Figure 3. An example of model behavior before and after calibration. The catalog data implied better performance at part load than the actual performance.

Step 5. Plant simulation for verification of performance

The final step in this study was to see if the simulation of the entire plant could match the reality. To do this, two cases was studied. In Case 1, the plant was controlled by measured signals and in Case 2, the plant was controlled using a simulated control based on information from the control description. As driving data for the simulation, the return temperature and mass flow from the heating circuit and the cooling circuit are used. To verify the performance, the measured heating and cooling power are used to compare the simulation result with the measurements. In Figure 1, the simulated plant is shown.

In Case 1, the simulation is performed using measured signals to control the plant. In Figure 1, at each point where “Ctrl” is written in blue, a signal from the measurements is used. The signals used are control signals to the heat pumps and valves and where available the actual fluid flow. The fluid flow is available at each point where an energy meter is located, see Figure 1. The comparison of delivered heat and cooling between measurements and simulation is shown in Figure 4. The mean error during the simulated period is 5.1% for delivered heat and 1.4% for delivered cooling. Due to measurement problems the compressor power was only logged from April 3rd. The mean error during this period was 6.6%. A more detailed analysis shows that the larger errors occur at small compressor powers.

In Case 2, the simulation is performed using simulated control. However, the actual setpoint signals for the supply temperature for heating and cooling are used in the control. In the results below shown in Figure 4, the error is less than in Case 1. The mean error during the simulated period is −0.7% for delivered heat and 1.3% for delivered cooling This is due to the simulated control that corrects for some of the modelling faults.

Figure 4. The graphs show the daily mean of the supplied heating and cooling from the plant. Red is measured data. Green represent Case 1 and blue Case 2.

Was a calibration of the subsystems really needed? To answer that question a complimentary simulation was performed equal to Case 1 with measured signals as control but leaving the heat pumps uncalibrated. The deviation during the simulation period regarding heat delivered from the plant is 18%, it can be seen quite clear in Figure 5. The compressor energy of April had an 8% error which is similar as with the calibrated model. This implies a better COP in the model than the measurements.

Figure 5. Results comparing the case with uncalibrated heat pumps to the measurements.

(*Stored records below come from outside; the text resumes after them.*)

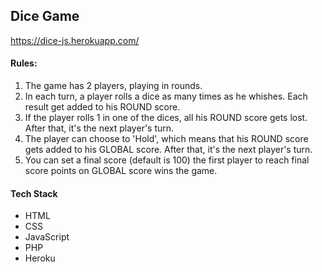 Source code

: ## Dice Game 

https://dice-js.herokuapp.com/


#### Rules:

1. The game has 2 players, playing in rounds.
2. In each turn, a player rolls a dice as many times as he whishes. Each result get added to his ROUND score.
3. If the player rolls 1 in one of the dices, all his ROUND score gets lost. After that, it's the next player's turn.
4. The player can choose to 'Hold', which means that his ROUND score gets added to his GLOBAL score. After that, it's the next player's turn.
5. You can set a final score (default is 100) the first player to reach final score points on GLOBAL score wins the game.


#### Tech Stack 

* HTML
* CSS
* JavaScript
* PHP
* Heroku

The result states that it is possible to create reliable simulation models of small district plants using IDA ICE and the model provides a perfect test bench for alternative controls. In this kind of system where a measured load is used, the driving data for plant simulation must contain the return temperature otherwise the temperature level of the system may drift. As heat pumps have internal control, a simulation model needs calibration to capture their real performance.